The novelty is aimed at the hyperscaler market, and thanks to the chiplet design, the new processor was originally developed as customizable for customer tasks. Veyron V1 will be offered in the form of a kind of kit-constructor, which includes one or more Veyron computing chiplets, an I / O hub and an interconnect that allows you to connect all the components together. This, according to the developers, should seriously speed up and reduce the cost of introducing a new processor platform, reducing chip development costs by 75%, and the creation time to no more than two years.
The Veyron V1 compute chiplet uses advanced 64-bit RISC-V cores and features 2 MB L2 cache, as well as a multi-threaded memory controller.
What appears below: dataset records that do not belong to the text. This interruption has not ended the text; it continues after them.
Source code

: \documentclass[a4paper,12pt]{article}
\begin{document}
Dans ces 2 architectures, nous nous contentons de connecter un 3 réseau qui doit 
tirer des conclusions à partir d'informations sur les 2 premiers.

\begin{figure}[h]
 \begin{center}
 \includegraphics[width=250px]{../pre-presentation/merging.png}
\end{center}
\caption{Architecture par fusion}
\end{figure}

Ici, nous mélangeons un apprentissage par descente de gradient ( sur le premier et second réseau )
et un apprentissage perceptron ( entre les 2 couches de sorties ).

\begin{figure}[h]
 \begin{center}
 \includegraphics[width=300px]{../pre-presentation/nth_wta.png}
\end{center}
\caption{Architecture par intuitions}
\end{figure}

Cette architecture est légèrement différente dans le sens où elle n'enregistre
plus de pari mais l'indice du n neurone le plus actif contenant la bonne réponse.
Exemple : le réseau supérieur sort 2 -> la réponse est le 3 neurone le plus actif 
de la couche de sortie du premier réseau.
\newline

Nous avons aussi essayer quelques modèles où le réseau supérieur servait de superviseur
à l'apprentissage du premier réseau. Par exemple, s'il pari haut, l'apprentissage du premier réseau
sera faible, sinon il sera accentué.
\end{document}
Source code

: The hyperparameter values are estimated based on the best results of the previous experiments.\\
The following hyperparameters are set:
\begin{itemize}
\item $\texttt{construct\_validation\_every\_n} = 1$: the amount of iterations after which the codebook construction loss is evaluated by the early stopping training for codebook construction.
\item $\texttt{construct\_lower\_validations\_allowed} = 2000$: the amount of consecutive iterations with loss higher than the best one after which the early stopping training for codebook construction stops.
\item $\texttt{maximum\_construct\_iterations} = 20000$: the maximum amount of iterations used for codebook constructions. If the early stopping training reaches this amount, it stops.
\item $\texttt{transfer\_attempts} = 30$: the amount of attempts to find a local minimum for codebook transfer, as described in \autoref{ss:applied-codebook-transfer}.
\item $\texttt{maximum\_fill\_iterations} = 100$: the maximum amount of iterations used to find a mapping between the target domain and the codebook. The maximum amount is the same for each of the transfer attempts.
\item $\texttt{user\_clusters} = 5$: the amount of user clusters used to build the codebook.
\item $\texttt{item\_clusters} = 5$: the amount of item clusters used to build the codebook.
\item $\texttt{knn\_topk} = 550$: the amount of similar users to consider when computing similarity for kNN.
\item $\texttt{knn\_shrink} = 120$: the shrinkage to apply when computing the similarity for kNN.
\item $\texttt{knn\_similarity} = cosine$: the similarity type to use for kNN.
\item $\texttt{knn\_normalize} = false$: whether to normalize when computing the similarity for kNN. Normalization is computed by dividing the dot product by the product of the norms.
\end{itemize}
Chiplet configurations are available with 6, 8, 12, or 16 cores at around 3 GHz, which is comparable to Google and AWS solutions. The processor can be used not only in the data center, but also in various embedded systems, 5G base stations or even client workstations.
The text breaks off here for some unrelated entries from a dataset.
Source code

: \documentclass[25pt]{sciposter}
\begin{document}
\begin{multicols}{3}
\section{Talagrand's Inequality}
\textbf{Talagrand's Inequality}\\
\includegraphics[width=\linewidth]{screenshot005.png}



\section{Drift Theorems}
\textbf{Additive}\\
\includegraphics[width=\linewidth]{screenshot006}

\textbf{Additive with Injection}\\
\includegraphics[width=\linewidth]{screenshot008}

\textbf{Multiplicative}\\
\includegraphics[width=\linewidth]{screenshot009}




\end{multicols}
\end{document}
The architectural design of the Veyron V1 uses an eight-stage, out-of-order, aggressive pipeline. The chip is capable of operating at up to 3.6GHz using TSMC’s 5nm process technology. The I/O hub can be made using cheaper 12nm or even 16nm processes. A special low-latency D2D interconnect was developed to connect the processor components.
Each chiplet includes up to 16 cores, and the processor can be scaled up to 192 cores in 12 chiplets. The total shared L3 cache is 48 MB. A high level of protection of the architecture against attacks through third-party channels is declared. The developers claim unprecedented low power consumption: 128 V1 cores will fit into 280 W; AMD EPYC 7763 consumes the same amount with half the number of cores.
Ventana’s announcement cannot be called “paper” – the company talks about the availability of developer kits, moreover, in two types of chassis at once: in a desktop and in a 2U server chassis. Configuration includes 16-core V1, 128GB DDR5 connected via CXL (PCIe 5.0) x16 interface, two free PCIe 5.0 x16 expansion slots, NVMe M.2 boot drive, and 8 NVMe SFF 2.5″ SSD 1GbE port for remote management.
The company has not forgotten about software support either: the Ventana Veyron V1 developer platforms will be accompanied by a full-fledged SDK with the main software already ported to the new architecture. The list includes the GCC and LLVM compilers, the OpenOCD/GDB debugger, U-Boot and Tianocore UEFI EDK2.1 loader sources and binaries. A number of Linux distributions are supported, as well as other system and application software. The new systems are expected to be available early next year.